Fondamentalement, Massive Attack n'a jamais varié d'un iota: une ligne de basse sombre et tenace comme un chagrin d'hiver, juste rehaussée d'une voix soul, déchirante comme l'espoir d'un printemps qui tarde. La réussite de ce cinquième opus, Heligoland, doit surtout au flair de 3D et Daddy G pour deviner quelles voix se marieront avec leurs mixes électro atmosphériques. Tunde Adebimpe, chanteur de TV on the Radio, apporte sa sensualité hypnotique dans Pray for Rain. Martina Topley-Bird, ex-muse de Tricky, fait des merveilles dans Babel. Damon Albarn, entre la reformation de Blur et Gorillaz, a pris le temps de participer au splendide délire électro-soul Saturday Come Slow. Enfin, il y a Hope Sandoval qui, en solo ou avec son groupe Mazzy Star, est un miracle de douceur mélancolique sur les boucles rythmiques sophistiquées de Paradise Circus.

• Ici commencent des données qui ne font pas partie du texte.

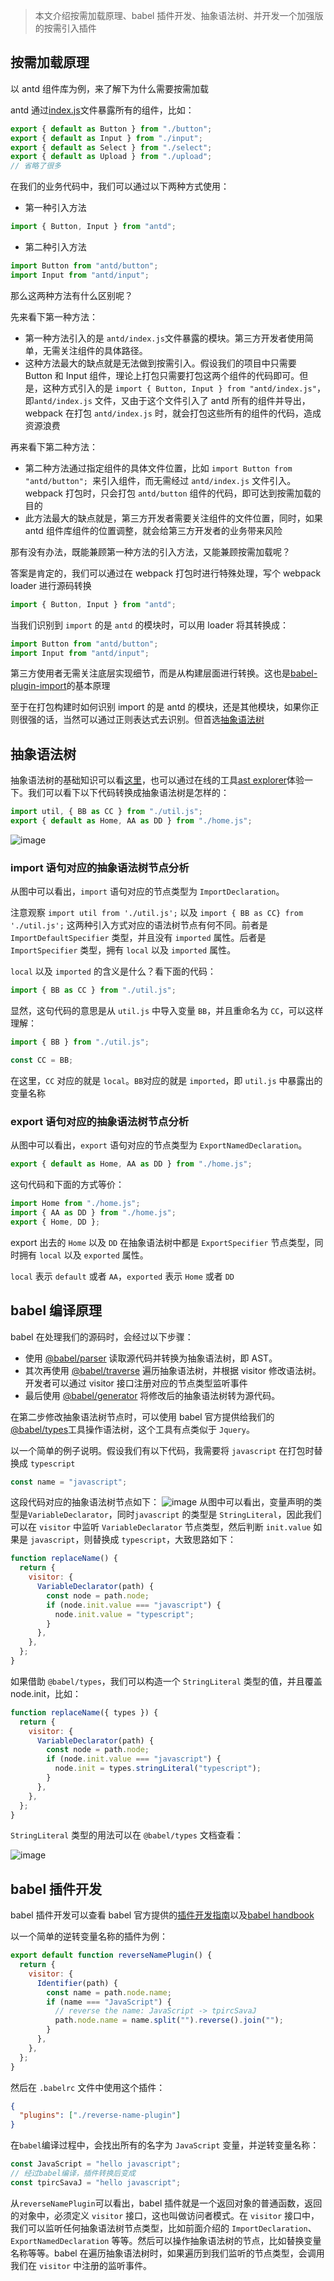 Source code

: > 本文介绍按需加载原理、babel 插件开发、抽象语法树、并开发一个加强版的按需引入插件

## 按需加载原理

以 antd 组件库为例，来了解下为什么需要按需加载

antd 通过[index.js](https://github.com/ant-design/ant-design/blob/master/components/index.tsx)文件暴露所有的组件，比如：

```js
export { default as Button } from "./button";
export { default as Input } from "./input";
export { default as Select } from "./select";
export { default as Upload } from "./upload";
// 省略了很多
```

在我们的业务代码中，我们可以通过以下两种方式使用：

- 第一种引入方法

```js
import { Button, Input } from "antd";
```

- 第二种引入方法

```js
import Button from "antd/button";
import Input from "antd/input";
```

那么这两种方法有什么区别呢？

先来看下第一种方法：

- 第一种方法引入的是 `antd/index.js`文件暴露的模块。第三方开发者使用简单，无需关注组件的具体路径。
- 这种方法最大的缺点就是无法做到按需引入。假设我们的项目中只需要 Button 和 Input 组件，理论上打包只需要打包这两个组件的代码即可。但是，这种方式引入的是 `import { Button, Input } from "antd/index.js"`，即`antd/index.js` 文件，又由于这个文件引入了 antd 所有的组件并导出，webpack 在打包 `antd/index.js` 时，就会打包这些所有的组件的代码，造成资源浪费

再来看下第二种方法：

- 第二种方法通过指定组件的具体文件位置，比如 `import Button from "antd/button"; `来引入组件，而无需经过 `antd/index.js` 文件引入。webpack 打包时，只会打包 `antd/button` 组件的代码，即可达到按需加载的目的
- 此方法最大的缺点就是，第三方开发者需要关注组件的文件位置，同时，如果 antd 组件库组件的位置调整，就会给第三方开发者的业务带来风险

那有没有办法，既能兼顾第一种方法的引入方法，又能兼顾按需加载呢？

答案是肯定的，我们可以通过在 webpack 打包时进行特殊处理，写个 webpack loader 进行源码转换

```js
import { Button, Input } from "antd";
```

当我们识别到 `import` 的是 `antd` 的模块时，可以用 loader 将其转换成：

```js
import Button from "antd/button";
import Input from "antd/input";
```

第三方使用者无需关注底层实现细节，而是从构建层面进行转换。这也是[babel-plugin-import](https://github.com/umijs/babel-plugin-import/blob/master/README.md)的基本原理

至于在打包构建时如何识别 import 的是 antd 的模块，还是其他模块，如果你正则很强的话，当然可以通过正则表达式去识别。但首选[抽象语法树](https://github.com/jamiebuilds/babel-handbook/blob/master/translations/zh-Hans/plugin-handbook.md#toc-asts)

## 抽象语法树

抽象语法树的基础知识可以看[这里](https://github.com/jamiebuilds/babel-handbook/blob/master/translations/zh-Hans/plugin-handbook.md#toc-asts)，也可以通过在线的工具[ast explorer](https://astexplorer.net/)体验一下。我们可以看下以下代码转换成抽象语法树是怎样的：

```js
import util, { BB as CC } from "./util.js";
export { default as Home, AA as DD } from "./home.js";
```

![image](https://github.com/lizuncong/Front-End-Development-Notes/blob/master/resource/ast.png)

### import 语句对应的抽象语法树节点分析

从图中可以看出，`import` 语句对应的节点类型为 `ImportDeclaration`。

注意观察 `import util from './util.js';` 以及 `import { BB as CC} from './util.js';` 这两种引入方式对应的语法树节点有何不同。前者是 `ImportDefaultSpecifier` 类型，并且没有 `imported` 属性。后者是 `ImportSpecifier` 类型，拥有 `local` 以及 `imported` 属性。

`local` 以及 `imported` 的含义是什么？看下面的代码：

```js
import { BB as CC } from "./util.js";
```

显然，这句代码的意思是从 `util.js` 中导入变量 `BB`，并且重命名为 `CC`，可以这样理解：

```js
import { BB } from "./util.js";

const CC = BB;
```

在这里，`CC` 对应的就是 `local`。`BB`对应的就是 `imported`，即 `util.js` 中暴露出的变量名称

### export 语句对应的抽象语法树节点分析

从图中可以看出，`export` 语句对应的节点类型为 `ExportNamedDeclaration`。

```js
export { default as Home, AA as DD } from "./home.js";
```

这句代码和下面的方式等价：

```js
import Home from "./home.js";
import { AA as DD } from "./home.js";
export { Home, DD };
```

export 出去的 `Home` 以及 `DD` 在抽象语法树中都是 `ExportSpecifier` 节点类型，同时拥有 `local` 以及 `exported` 属性。

`local` 表示 `default` 或者 `AA`，`exported` 表示 `Home` 或者 `DD`

## babel 编译原理

babel 在处理我们的源码时，会经过以下步骤：

- 使用 [@babel/parser](https://babeljs.io/docs/en/babel-parser) 读取源代码并转换为抽象语法树，即 AST。
- 其次再使用 [@babel/traverse](https://babeljs.io/docs/en/babel-traverse) 遍历抽象语法树，并根据 visitor 修改语法树。开发者可以通过 visitor 接口注册对应的节点类型监听事件
- 最后使用 [@babel/generator](https://babeljs.io/docs/en/babel-generator) 将修改后的抽象语法树转为源代码。

在第二步修改抽象语法树节点时，可以使用 babel 官方提供给我们的 [@babel/types](https://babeljs.io/docs/en/babel-types)工具操作语法树，这个工具有点类似于 `Jquery`。

以一个简单的例子说明。假设我们有以下代码，我需要将 `javascript` 在打包时替换成 `typescript`

```js
const name = "javascript";
```

这段代码对应的抽象语法树节点如下：
![image](https://github.com/lizuncong/Front-End-Development-Notes/blob/master/resource/ast-02.png)
从图中可以看出，变量声明的类型是`VariableDeclarator`，同时`javascript` 的类型是 `StringLiteral`，因此我们可以在 `visitor` 中监听 `VariableDeclarator` 节点类型，然后判断 `init.value` 如果是 `javascript`，则替换成 `typescript`，大致思路如下：

```js
function replaceName() {
  return {
    visitor: {
      VariableDeclarator(path) {
        const node = path.node;
        if (node.init.value === "javascript") {
          node.init.value = "typescript";
        }
      },
    },
  };
}
```

如果借助 `@babel/types`，我们可以构造一个 `StringLiteral` 类型的值，并且覆盖 node.init，比如：

```js
function replaceName({ types }) {
  return {
    visitor: {
      VariableDeclarator(path) {
        const node = path.node;
        if (node.init.value === "javascript") {
          node.init = types.stringLiteral("typescript");
        }
      },
    },
  };
}
```

`StringLiteral` 类型的用法可以在 `@babel/types` 文档查看：

![image](https://github.com/lizuncong/Front-End-Development-Notes/blob/master/resource/ast-03.png)

## babel 插件开发

babel 插件开发可以查看 babel 官方提供的[插件开发指南](https://babeljs.io/docs/en/plugins#plugin-development)以及[babel handbook](https://github.com/jamiebuilds/babel-handbook)

以一个简单的逆转变量名称的插件为例：

```js
export default function reverseNamePlugin() {
  return {
    visitor: {
      Identifier(path) {
        const name = path.node.name;
        if (name === "JavaScript") {
          // reverse the name: JavaScript -> tpircSavaJ
          path.node.name = name.split("").reverse().join("");
        }
      },
    },
  };
}
```

然后在 `.babelrc` 文件中使用这个插件：

```json
{
  "plugins": ["./reverse-name-plugin"]
}
```

在`babel`编译过程中，会找出所有的名字为 `JavaScript` 变量，并逆转变量名称：

```js
const JavaScript = "hello javascript";
// 经过babel编译，插件转换后变成
const tpircSavaJ = "hello javascript";
```

从`reverseNamePlugin`可以看出，babel 插件就是一个返回对象的普通函数，返回的对象中，必须定义 `visitor` 接口，这也叫做访问者模式。在 `visitor` 接口中，我们可以监听任何抽象语法树节点类型，比如前面介绍的 `ImportDeclaration`、`ExportNamedDeclaration` 等等。然后可以操作抽象语法树的节点，比如替换变量名称等等。babel 在遍历抽象语法树时，如果遍历到我们监听的节点类型，会调用我们在 `visitor` 中注册的监听事件。
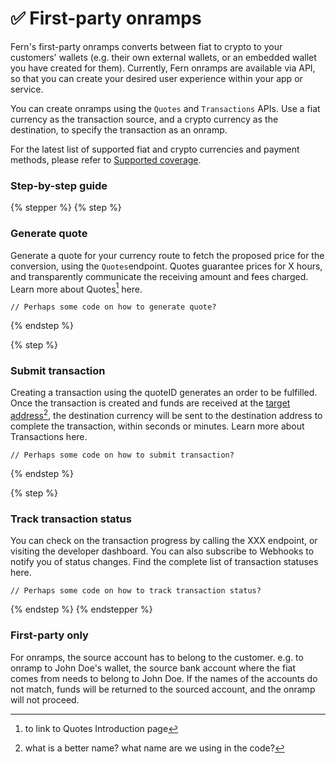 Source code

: # ✅ First-party onramps

Fern's first-party onramps converts between fiat to crypto to your customers' wallets (e.g. their own external wallets, or an embedded wallet you have created for them). Currently, Fern onramps are available via API, so that you can create your desired user experience within your app or service.&#x20;

You can create onramps using the `Quotes` and `Transactions` APIs. Use a fiat currency as the transaction source, and a crypto currency as the destination, to specify the transaction as an onramp.&#x20;

For the latest list of supported fiat and crypto currencies and payment methods, please refer to [Supported coverage](../overview/supported-regions-and-currencies.md).

### Step-by-step guide

{% stepper %}
{% step %}
### Generate quote

Generate a quote for your currency route to fetch the proposed price for the conversion, using the `Quotes`endpoint. Quotes guarantee prices for X hours, and transparently communicate the receiving amount and fees charged. Learn more about Quotes[^1] here.&#x20;

```
// Perhaps some code on how to generate quote?
```
{% endstep %}

{% step %}
### Submit transaction

Creating a transaction using the quoteID generates an order to be fulfilled. Once the transaction is created and funds are received at the [target address](#user-content-fn-2)[^2], the destination currency will be sent to the destination address to complete the transaction, within seconds or minutes. Learn more about Transactions here.&#x20;

```
// Perhaps some code on how to submit transaction?
```
{% endstep %}

{% step %}
### Track transaction status

&#x20;You can check on the transaction progress by calling the XXX endpoint, or visiting the developer dashboard. You can also subscribe to Webhooks to notify you of status changes. Find the complete list of transaction statuses here.&#x20;

```
// Perhaps some code on how to track transaction status?
```
{% endstep %}
{% endstepper %}

### First-party only

For onramps, the source account has to belong to the customer. e.g. to onramp to John Doe's wallet, the source bank account where the fiat comes from needs to belong to John Doe. If the names of the accounts do not match, funds will be returned to the sourced account, and the onramp will not proceed.&#x20;

[^1]: to link to Quotes Introduction page

[^2]: what is a better name? what name are we using in the code?

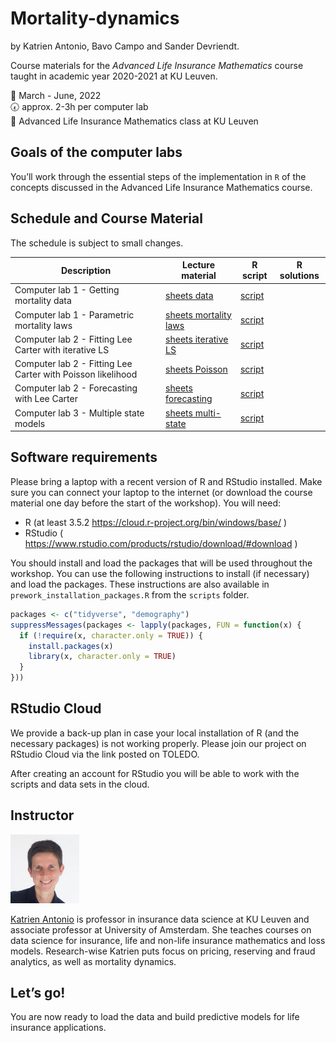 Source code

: 
# Mortality-dynamics

by Katrien Antonio, Bavo Campo and Sander Devriendt.

Course materials for the *Advanced Life Insurance Mathematics* course
taught in academic year 2020-2021 at KU Leuven.

📆 March - June, 2022 <br> 🕢 approx. 2-3h per computer lab <br> 📍
Advanced Life Insurance Mathematics class at KU Leuven

## Goals of the computer labs

You’ll work through the essential steps of the implementation in `R` of
the concepts discussed in the Advanced Life Insurance Mathematics
course.

## Schedule and Course Material

The schedule is subject to small changes.

| Description                                                 | Lecture material                                                                                                                   | R script                                                                                               | R solutions |
| ----------------------------------------------------------- | ---------------------------------------------------------------------------------------------------------------------------------- | ------------------------------------------------------------------------------------------------------ | ----------- |
| Computer lab 1 - Getting mortality data                     | [sheets data](https://katrienantonio.github.io/mortality-dynamics/sheets/2022-03-10-ALIM_computer_lab_1.html#data)                 | [script](https://katrienantonio.github.io/mortality-dynamics/scripts/2022-03-10-ALIM_computer_lab_1.R) |             |
| Computer lab 1 - Parametric mortality laws                  | [sheets mortality laws](https://katrienantonio.github.io/mortality-dynamics/sheets/2022-03-10-ALIM_computer_lab_1.html#parametric) | [script](https://katrienantonio.github.io/mortality-dynamics/scripts/2022-03-10-ALIM_computer_lab_1.R) |             |
| Computer lab 2 - Fitting Lee Carter with iterative LS       | [sheets iterative LS](https://katrienantonio.github.io/mortality-dynamics/sheets/ALIM_computer_lab_2.html#LS)                      | [script](https://katrienantonio.github.io/mortality-dynamics/scripts/ALIM_computer_lab_2.R)            |             |
| Computer lab 2 - Fitting Lee Carter with Poisson likelihood | [sheets Poisson](https://katrienantonio.github.io/mortality-dynamics/sheets/ALIM_computer_lab_2.html#POI)                          | [script](https://katrienantonio.github.io/mortality-dynamics/scripts/ALIM_computer_lab_2.R)            |             |
| Computer lab 2 - Forecasting with Lee Carter                | [sheets forecasting](https://katrienantonio.github.io/mortality-dynamics/sheets/ALIM_computer_lab_2.html#forecasting)              | [script](https://katrienantonio.github.io/mortality-dynamics/scripts/ALIM_computer_lab_2.R)            |             |
| Computer lab 3 - Multiple state models                      | [sheets multi-state](https://katrienantonio.github.io/mortality-dynamics/sheets/ALIM_computer_lab_3.html)                          | [script](https://katrienantonio.github.io/mortality-dynamics/scripts/ALIM_computer_lab_3.R)            |             |

## Software requirements

Please bring a laptop with a recent version of R and RStudio installed.
Make sure you can connect your laptop to the internet (or download the
course material one day before the start of the workshop). You will
need:

  - R (at least 3.5.2 <https://cloud.r-project.org/bin/windows/base/> )
  - RStudio (
    <https://www.rstudio.com/products/rstudio/download/#download> )

You should install and load the packages that will be used throughout
the workshop. You can use the following instructions to install (if
necessary) and load the packages. These instructions are also available
in `prework_installation_packages.R` from the `scripts` folder.

``` r
packages <- c("tidyverse", "demography")
suppressMessages(packages <- lapply(packages, FUN = function(x) {
  if (!require(x, character.only = TRUE)) {
    install.packages(x)
    library(x, character.only = TRUE)
  }
}))
```

## RStudio Cloud

We provide a back-up plan in case your local installation of R (and the
necessary packages) is not working properly. Please join our project on
RStudio Cloud via the link posted on TOLEDO.

After creating an account for RStudio you will be able to work with the
scripts and data sets in the cloud.

## Instructor

<img src="img/Katrien.jpg" width="110"/>

<p align="justify">

[Katrien Antonio](https://katrienantonio.github.io/) is professor in
insurance data science at KU Leuven and associate professor at
University of Amsterdam. She teaches courses on data science for
insurance, life and non-life insurance mathematics and loss models.
Research-wise Katrien puts focus on pricing, reserving and fraud
analytics, as well as mortality dynamics.

## Let’s go\!

You are now ready to load the data and build predictive models for life
insurance applications.
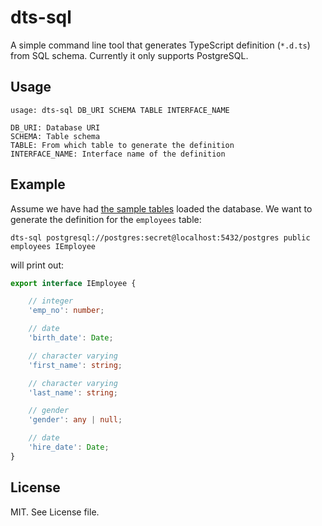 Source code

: # dts-sql

A simple command line tool that generates TypeScript definition (`*.d.ts`) from SQL schema. Currently it only supports PostgreSQL.


## Usage

```
usage: dts-sql DB_URI SCHEMA TABLE INTERFACE_NAME

DB_URI: Database URI
SCHEMA: Table schema
TABLE: From which table to generate the definition
INTERFACE_NAME: Interface name of the definition
```

## Example

Assume we have had [the sample tables](https://github.com/vrajmohan/pgsql-sample-data/blob/master/employee/employees.sql) loaded the database. We want to generate the definition for the `employees` table:
```shell
dts-sql postgresql://postgres:secret@localhost:5432/postgres public employees IEmployee
```

will print out:
```typescript
export interface IEmployee {

    // integer
    'emp_no': number;

    // date
    'birth_date': Date;

    // character varying
    'first_name': string;

    // character varying
    'last_name': string;

    // gender
    'gender': any | null;

    // date
    'hire_date': Date;
}
```

## License
MIT. See License file. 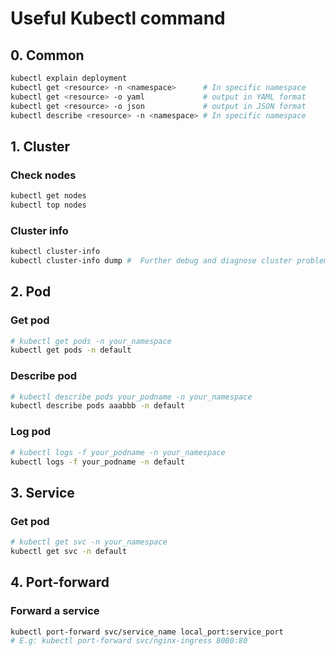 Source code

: # Useful Kubectl command

## 0. Common

```bash
kubectl explain deployment
kubectl get <resource> -n <namespace>      # In specific namespace
kubectl get <resource> -o yaml             # output in YAML format
kubectl get <resource> -o json             # output in JSON format
kubectl describe <resource> -n <namespace> # In specific namespace
```

## 1. Cluster

### Check nodes

```bash
kubectl get nodes
kubectl top nodes
```

### Cluster info

```bash
kubectl cluster-info
kubectl cluster-info dump #  Further debug and diagnose cluster problems
```

## 2. Pod

### Get pod

```bash
# kubectl get pods -n your_namespace
kubectl get pods -n default
```

### Describe pod

```bash
# kubectl describe pods your_podname -n your_namespace
kubectl describe pods aaabbb -n default
```

### Log pod

```bash
# kubectl logs -f your_podname -n your_namespace
kubectl logs -f your_podname -n default
```

## 3. Service

### Get pod

```bash
# kubectl get svc -n your_namespace
kubectl get svc -n default
```

## 4. Port-forward

### Forward a service

```bash
kubectl port-forward svc/service_name local_port:service_port
# E.g: kubectl port-forward svc/nginx-ingress 8080:80
```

Sa voix fera fondre les coeurs de pierre et les sceptiques qui pensaient Massive Attack enterré.


Massive Attack & Hope Sandoval - Paradise Circus (New Song)

Depuis 1991 et Blue Lines, jusqu'à 1998 avec Mezzanine, le groupe avait inventé le son d'une décennie. Les années 2000 furent sombres, avec des collaborations ratées et un album dont on préfère ne plus citer le nom. Sans restaurer le lustre passé, Heligoland laisse entrevoir un avenir radieux pour les champions du chagrin.